Late 20th-century modernisim
International modernism first burst confidently onto the scene in Dublin in the 1940s with the construction of the pioneering Busáras and Dublin Airport terminal. However, it was not until the opening up of Ireland's economy in the 1960s that the style flourished in the form of speculative office building, which advanced during the 1970s and the 1980s in tandem with the vagaries of the property market.
Many buildings erected at this time were purpose-built corporate headquarters, such as the former Bank of Ireland offices on Baggot Street designed by Scott Tallon Walker (now Miesian Plaza) and the AIB Bankcentre by Robinson, Keefe & Devane. These were often designed within the framework of international moderisim set by architects such as Mies Van Der Rohe. However, many other office buildings were cheaply built, speculative affairs exploiting the economies of mass concrete, steel and proprietary cladding systems.

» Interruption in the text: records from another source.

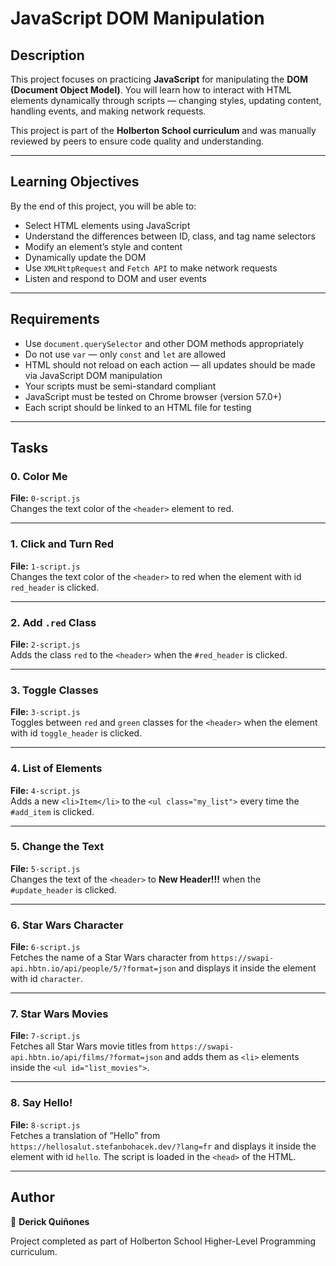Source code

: # JavaScript DOM Manipulation

## Description

This project focuses on practicing **JavaScript** for manipulating the **DOM (Document Object Model)**. You will learn how to interact with HTML elements dynamically through scripts — changing styles, updating content, handling events, and making network requests.

This project is part of the **Holberton School curriculum** and was manually reviewed by peers to ensure code quality and understanding.

---

## Learning Objectives

By the end of this project, you will be able to:

- Select HTML elements using JavaScript
- Understand the differences between ID, class, and tag name selectors
- Modify an element’s style and content
- Dynamically update the DOM
- Use `XMLHttpRequest` and `Fetch API` to make network requests
- Listen and respond to DOM and user events

---

## Requirements

- Use `document.querySelector` and other DOM methods appropriately
- Do not use `var` — only `const` and `let` are allowed
- HTML should not reload on each action — all updates should be made via JavaScript DOM manipulation
- Your scripts must be semi-standard compliant
- JavaScript must be tested on Chrome browser (version 57.0+)
- Each script should be linked to an HTML file for testing

---

## Tasks

### 0. Color Me

**File:** `0-script.js`  
Changes the text color of the `<header>` element to red.

---

### 1. Click and Turn Red

**File:** `1-script.js`  
Changes the text color of the `<header>` to red when the element with id `red_header` is clicked.

---

### 2. Add `.red` Class

**File:** `2-script.js`  
Adds the class `red` to the `<header>` when the `#red_header` is clicked.

---

### 3. Toggle Classes

**File:** `3-script.js`  
Toggles between `red` and `green` classes for the `<header>` when the element with id `toggle_header` is clicked.

---

### 4. List of Elements

**File:** `4-script.js`  
Adds a new `<li>Item</li>` to the `<ul class="my_list">` every time the `#add_item` is clicked.

---

### 5. Change the Text

**File:** `5-script.js`  
Changes the text of the `<header>` to **New Header!!!** when the `#update_header` is clicked.

---

### 6. Star Wars Character

**File:** `6-script.js`  
Fetches the name of a Star Wars character from `https://swapi-api.hbtn.io/api/people/5/?format=json` and displays it inside the element with id `character`.

---

### 7. Star Wars Movies

**File:** `7-script.js`  
Fetches all Star Wars movie titles from `https://swapi-api.hbtn.io/api/films/?format=json` and adds them as `<li>` elements inside the `<ul id="list_movies">`.

---

### 8. Say Hello!

**File:** `8-script.js`  
Fetches a translation of “Hello” from `https://hellosalut.stefanbohacek.dev/?lang=fr` and displays it inside the element with id `hello`. The script is loaded in the `<head>` of the HTML.

---

## Author

👤 **Derick Quiñones**

Project completed as part of Holberton School Higher-Level Programming curriculum.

The strong sculptural form of many of these buildings is beginning to be appreciated at a time when they fate increasingly hangs in the balance with the pressures of redevelopment. Already, a number of 1970s office buildings on streets such as Molesworth Street and Nassau Street have already been replaced with new 'Grade A' office buildings that conform to new standards of amenity, flexibility and energy efficiency.